The report delineates that rural populations remain more susceptible to food insecurity than their urban counterparts—an imbalance Pakistan epitomizes. In 2024, 32% of rural inhabitants globally faced food insecurity, in contrast to 24% among urban dwellers. Women, entrenched in systemic income inequality, compounded caregiving obligations, and fragile access to welfare scaffolds, endure a disproportionate burden.
Child undernutrition looms as a grim national concern. While South Asia has eked out modest gains in nutritional metrics, Pakistan continues to post troubling rates of wasting among children—driven by both economic fragility and the inaccessibility of wholesome diets.
Worldwide, the prevalence of child wasting was estimated at 6.6% in 2024. Exclusive breastfeeding rates fared slightly better, rising from 37% in 2012 to 47.8% by 2023. Yet, Pakistan trails behind on both counts, highlighting a persistent lapse in health and nutrition systems.
The regional panorama presents a patchwork of progress and regress. India has buttressed food security via expansive subsidies and an entrenched public distribution system. Bangladesh has tamed food inflation more effectively, while Afghanistan languishes under the weight of protracted conflict, humanitarian breakdown, and economic disintegration.
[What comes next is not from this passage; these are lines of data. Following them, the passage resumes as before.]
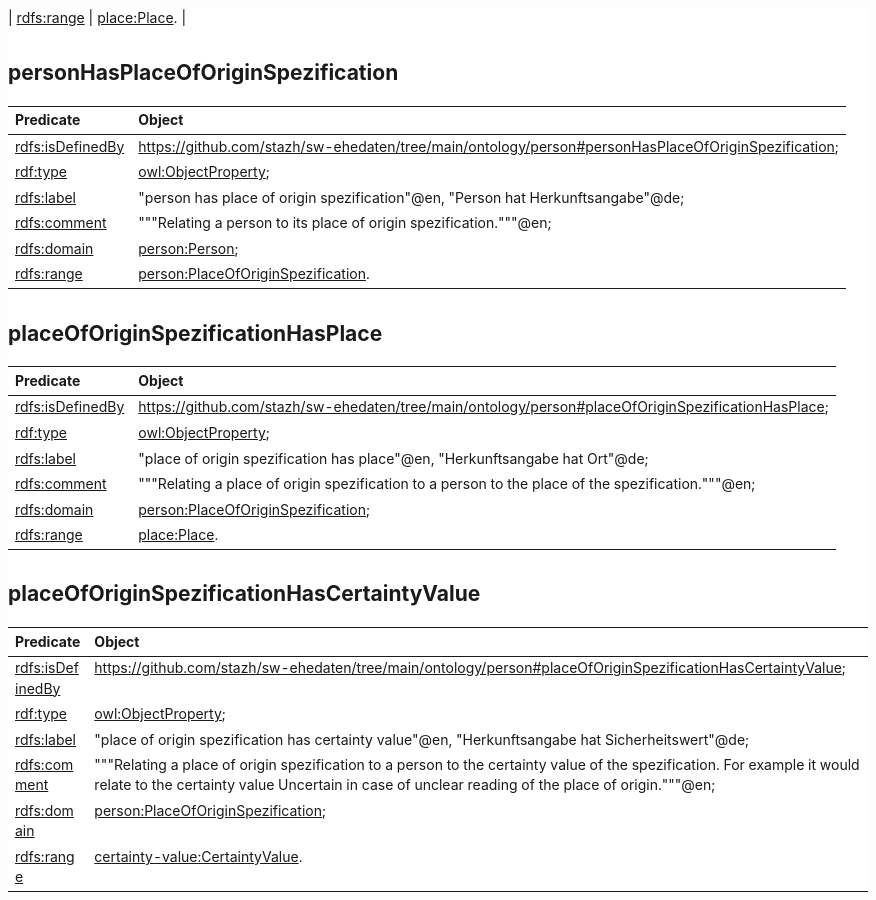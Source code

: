 | [rdfs:range](http://www.w3.org/2000/01/rdf-schema#range) | [place:Place](https://github.com/stazh/sw-ehedaten/tree/main/ontology/place#Place). |
## personHasPlaceOfOriginSpezification
| Predicate | Object |
|:-------- |:-------- |
| [rdfs:isDefinedBy](http://www.w3.org/2000/01/rdf-schema#isDefinedBy) | <https://github.com/stazh/sw-ehedaten/tree/main/ontology/person#personHasPlaceOfOriginSpezification>; |
| [rdf:type](http://www.w3.org/1999/02/22-rdf-syntax-ns#type) | [owl:ObjectProperty](http://www.w3.org/2002/07/owl#ObjectProperty); |
| [rdfs:label](http://www.w3.org/2000/01/rdf-schema#label) | "person has place of origin spezification"@en, "Person hat Herkunftsangabe"@de; |
| [rdfs:comment](http://www.w3.org/2000/01/rdf-schema#comment) | """Relating a person to its place of origin spezification."""@en; |
| [rdfs:domain](http://www.w3.org/2000/01/rdf-schema#domain) | [person:Person](https://github.com/stazh/sw-ehedaten/tree/main/ontology/person#Person); |
| [rdfs:range](http://www.w3.org/2000/01/rdf-schema#range) | [person:PlaceOfOriginSpezification](https://github.com/stazh/sw-ehedaten/tree/main/ontology/person#PlaceOfOriginSpezification). |
## placeOfOriginSpezificationHasPlace
| Predicate | Object |
|:-------- |:-------- |
| [rdfs:isDefinedBy](http://www.w3.org/2000/01/rdf-schema#isDefinedBy) | <https://github.com/stazh/sw-ehedaten/tree/main/ontology/person#placeOfOriginSpezificationHasPlace>; |
| [rdf:type](http://www.w3.org/1999/02/22-rdf-syntax-ns#type) | [owl:ObjectProperty](http://www.w3.org/2002/07/owl#ObjectProperty); |
| [rdfs:label](http://www.w3.org/2000/01/rdf-schema#label) | "place of origin spezification has place"@en, "Herkunftsangabe hat Ort"@de; |
| [rdfs:comment](http://www.w3.org/2000/01/rdf-schema#comment) | """Relating a place of origin spezification to a person to the place of the spezification."""@en; |
| [rdfs:domain](http://www.w3.org/2000/01/rdf-schema#domain) | [person:PlaceOfOriginSpezification](https://github.com/stazh/sw-ehedaten/tree/main/ontology/person#PlaceOfOriginSpezification); |
| [rdfs:range](http://www.w3.org/2000/01/rdf-schema#range) | [place:Place](https://github.com/stazh/sw-ehedaten/tree/main/ontology/place#Place). |
## placeOfOriginSpezificationHasCertaintyValue
| Predicate | Object |
|:-------- |:-------- |
| [rdfs:isDefinedBy](http://www.w3.org/2000/01/rdf-schema#isDefinedBy) | <https://github.com/stazh/sw-ehedaten/tree/main/ontology/person#placeOfOriginSpezificationHasCertaintyValue>; |
| [rdf:type](http://www.w3.org/1999/02/22-rdf-syntax-ns#type) | [owl:ObjectProperty](http://www.w3.org/2002/07/owl#ObjectProperty); |
| [rdfs:label](http://www.w3.org/2000/01/rdf-schema#label) | "place of origin spezification has certainty value"@en, "Herkunftsangabe hat Sicherheitswert"@de; |
| [rdfs:comment](http://www.w3.org/2000/01/rdf-schema#comment) | """Relating a place of origin spezification to a person to the certainty value of the spezification. For example it would relate to the certainty value Uncertain in case of unclear reading of the place of origin."""@en; |
| [rdfs:domain](http://www.w3.org/2000/01/rdf-schema#domain) | [person:PlaceOfOriginSpezification](https://github.com/stazh/sw-ehedaten/tree/main/ontology/person#PlaceOfOriginSpezification); |
| [rdfs:range](http://www.w3.org/2000/01/rdf-schema#range) | [certainty-value:CertaintyValue](https://github.com/stazh/sw-ehedaten/tree/main/ontology/certainty-value#CertaintyValue). |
Globally, despite minor improvements, the landscape remains grim. An estimated 673 million individuals—8.2% of the global populace—suffered from undernourishment in 2024, a modest decline from 8.5% in 2023. Alarmingly, roughly 2.3 billion people—equating to 28% of humanity—grappled with either moderate or severe food insecurity. Although portions of Latin America and Asia show signs of improvement, the crisis deepens across Africa and Western Asia, enveloping nations like Pakistan in its wake.
The report issues an unequivocal warning: without urgent, transformative policy realignment, the world is poised to fall short of the Sustainable Development Goal 2—Zero Hunger—by 2030. Projections suggest that by the decade’s end, 512 million individuals will remain chronically underfed, nearly 60% of whom will reside in Africa. Pakistan, unless it reverses the tide of inflation, poverty, and systemic weaknesses, risks derailing its national progress and undermining global hunger eradication ambitions.
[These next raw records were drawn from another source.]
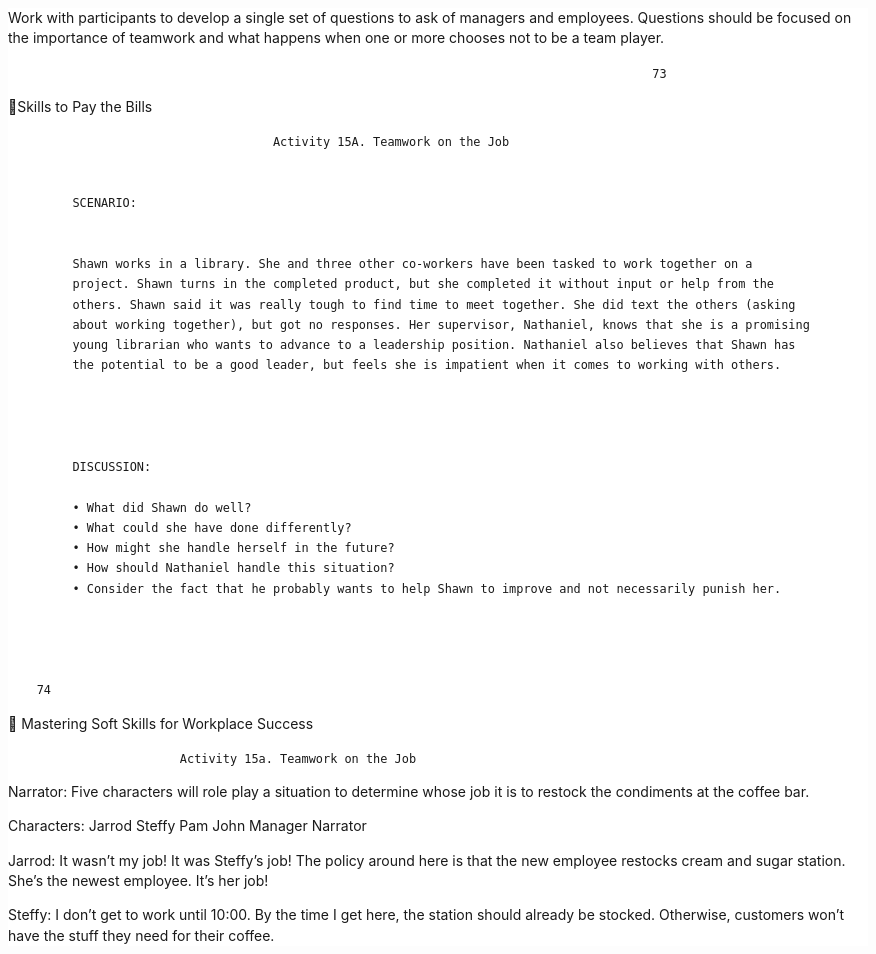 
Work with participants to develop a single set of questions to ask of managers and
employees. Questions should be focused on the importance of teamwork and what
happens when one or more chooses not to be a team player.




                                                                                              73
Skills to Pay the Bills




                                         Activity 15A. Teamwork on the Job


             SCENARIO:


             Shawn works in a library. She and three other co-workers have been tasked to work together on a
             project. Shawn turns in the completed product, but she completed it without input or help from the
             others. Shawn said it was really tough to find time to meet together. She did text the others (asking
             about working together), but got no responses. Her supervisor, Nathaniel, knows that she is a promising
             young librarian who wants to advance to a leadership position. Nathaniel also believes that Shawn has
             the potential to be a good leader, but feels she is impatient when it comes to working with others.




             DISCUSSION:

             • What did Shawn do well?
             • What could she have done differently?
             • How might she handle herself in the future?
             • How should Nathaniel handle this situation?
             • Consider the fact that he probably wants to help Shawn to improve and not necessarily punish her.




        74
                                                                         Mastering Soft Skills for Workplace Success




                            Activity 15a. Teamwork on the Job

Narrator: Five characters will role play a situation to determine whose job it is to restock the
condiments at the coffee bar.


Characters:             Jarrod          Steffy
                        Pam             John
                        Manager         Narrator


Jarrod: It wasn’t my job! It was Steffy’s job! The policy around here is that the new employee
restocks cream and sugar station. She’s the newest employee. It’s her job!


Steffy: I don’t get to work until 10:00. By the time I get here, the station should already be stocked.
Otherwise, customers won’t have the stuff they need for their coffee.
UN agencies call for an integrated and forceful policy mosaic—temporary tax reprieves on essential foods, inflation-adjusted safety nets, targeted investment in durable and equitable food systems, streamlined trade logistics, and bolstered transparency across markets. For Pakistan, seamless coordination between fiscal, monetary, and social policy spheres is imperative to shield its most vulnerable citizens and inoculate against future food shocks.
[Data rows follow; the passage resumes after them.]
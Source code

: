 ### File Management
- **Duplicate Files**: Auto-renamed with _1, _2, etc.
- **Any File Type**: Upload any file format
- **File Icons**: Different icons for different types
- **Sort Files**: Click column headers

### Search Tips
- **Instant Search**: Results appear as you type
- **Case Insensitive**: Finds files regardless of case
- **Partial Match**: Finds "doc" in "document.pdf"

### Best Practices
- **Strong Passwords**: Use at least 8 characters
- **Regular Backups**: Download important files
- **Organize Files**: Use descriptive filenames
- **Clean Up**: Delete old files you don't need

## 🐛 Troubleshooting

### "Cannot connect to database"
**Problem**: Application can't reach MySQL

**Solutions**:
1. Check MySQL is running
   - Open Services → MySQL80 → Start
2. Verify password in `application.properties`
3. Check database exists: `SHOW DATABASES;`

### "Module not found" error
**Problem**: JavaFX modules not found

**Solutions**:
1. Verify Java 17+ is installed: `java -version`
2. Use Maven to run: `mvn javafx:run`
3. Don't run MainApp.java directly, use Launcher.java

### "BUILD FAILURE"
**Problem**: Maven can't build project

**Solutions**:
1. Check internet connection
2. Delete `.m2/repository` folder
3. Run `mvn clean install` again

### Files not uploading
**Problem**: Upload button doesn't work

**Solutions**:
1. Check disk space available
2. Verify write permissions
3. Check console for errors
The overarching conclusion is sobering: global food price inflation is now among the most urgent threats to human security. For countries like Pakistan, inaction will not merely prolong hardship—it may calcify a humanitarian crisis with enduring impacts on health and economic stability.
The warnings are unambiguous: Pakistan’s path toward economic and social stability will remain blocked unless food system fragilities are urgently addressed. As the cost of a healthy diet surges and income stagnation persists, more households will descend into food insecurity, triggering long-term consequences for public health, child development, and national productivity. Without targeted fiscal relief, smarter safety nets, and investment in resilient agrifood infrastructure, the country risks derailing its development goals and contributing to the global shortfall in achieving Zero Hunger by 2030. Pakistan must act—decisively, inclusively, and immediately—to prevent its hunger crisis from becoming an irreversible tragedy.